Since Red Bull Air Racing was founded by Péter Besenyei 16 years ago, the races have done a huge amount to put aerobatics on the world stage and provide a spectacle that is unmatched by any other sport, anywhere else in the world.
The aim of the Red Bull Air Race series was to develop a new aviation race that would challenge the ability of the world’s best pilots, creating a race in the sky that was not simply about speed, but also precision and skill. For those of us in the Challenger Class the end of the series has been particularly disappointing as we were all working hard on our goal of getting to and then winning the Master Class.
Due to schedule changes my first race so far this year was at Kazan Russia over 14-15 June. It was a very varied race meeting for me.
The first day, the Free Practice, went well and I was chuffed to have set the fastest Challenger Class time.
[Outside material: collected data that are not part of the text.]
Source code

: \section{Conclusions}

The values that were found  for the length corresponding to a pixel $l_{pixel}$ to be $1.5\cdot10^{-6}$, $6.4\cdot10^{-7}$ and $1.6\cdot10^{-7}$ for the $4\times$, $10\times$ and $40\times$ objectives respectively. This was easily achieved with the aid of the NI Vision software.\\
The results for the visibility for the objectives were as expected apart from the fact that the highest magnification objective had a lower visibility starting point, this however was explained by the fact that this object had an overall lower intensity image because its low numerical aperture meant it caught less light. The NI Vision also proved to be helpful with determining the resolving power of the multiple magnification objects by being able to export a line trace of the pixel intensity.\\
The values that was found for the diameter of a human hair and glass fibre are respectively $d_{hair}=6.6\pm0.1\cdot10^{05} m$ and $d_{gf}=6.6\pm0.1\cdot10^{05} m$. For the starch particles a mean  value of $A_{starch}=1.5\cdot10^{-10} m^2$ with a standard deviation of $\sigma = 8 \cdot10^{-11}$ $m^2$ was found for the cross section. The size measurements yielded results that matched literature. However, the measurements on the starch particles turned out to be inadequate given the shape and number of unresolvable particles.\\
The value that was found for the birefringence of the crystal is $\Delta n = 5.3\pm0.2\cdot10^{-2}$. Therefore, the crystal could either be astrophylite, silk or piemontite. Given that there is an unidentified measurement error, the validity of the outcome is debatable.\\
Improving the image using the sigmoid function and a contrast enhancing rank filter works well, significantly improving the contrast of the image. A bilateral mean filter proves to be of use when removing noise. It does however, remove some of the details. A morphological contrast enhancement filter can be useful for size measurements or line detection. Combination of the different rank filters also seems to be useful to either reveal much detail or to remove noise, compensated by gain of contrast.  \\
I guess the blustery wind helped since I’m from Port Elizabeth and was perhaps more used to it than the other contenders. For Free Practice 1 after my long lay-off I was second pilot into the track and for some weird reason I just didn’t feel right and couldn’t get into the ‘groove’. Still, I had a good clean flight with no penalties, but I was a little off the pace and so a disappointing sixth fastest.
Free Practice 2 in the afternoon went much better as I could ‘feel’ the track much better. The rain stopped just before I went through the start gate. I tried a few different lines and found my groove, and when I saw that I had posted at sub 1.10s time I was happy with my performance. And it was enough, as Baptiste Vignes was 0.131s behind and two time Challenger champ Florian Bergér was third.
Rookie Patrick Strasser announced that he was a serious contender by finishing third in FP1 – his first time in a full racetrack. He went on to finish fourth in the later FP2 session after failing to put in a penalty-free run.
Unfortunately Day 2 was ‘not a great day at the office’ for me. When it came to the race I broke one of my own rules; don’t do anything you haven’t practiced. I was one step behind the plane and when I got to the Vertical Turning Manoeuvre (VTM) I took a line I had never practiced and it cost me valuable time.
Sunday was Race Day and I was determined to make up for the previous day’s mistake. I stuck to my game plan and it went well, but I was perhaps just being slightly too conservative. So in the end Florian Berger managed to put in a time six hundredths of a second faster and I had to settle for second place on the podium. Still, second is my best ever performance so far, and I was well pleased. Perhaps recognising the end of the Red Bull Air Race era, we let it all hang out on the podium, with champagne flying everywhere.
Perhaps the organisers were being ultra-cautious so as not to jinx the RBAR’s fatality free record, but what was noteworthy was the strong stance that RBAR had towards safety and the human factors affecting the pilots and all the crew during this event. The support which they provided was amazing. Nonetheless, for us competing, it seemed as though it was just a normal race, proving that the professionalism within this project really is exceptional!
The remaining races are: Hungary on 13-14 July and Japan on 7-8 September.
I am looking forward to a strong finish to the series!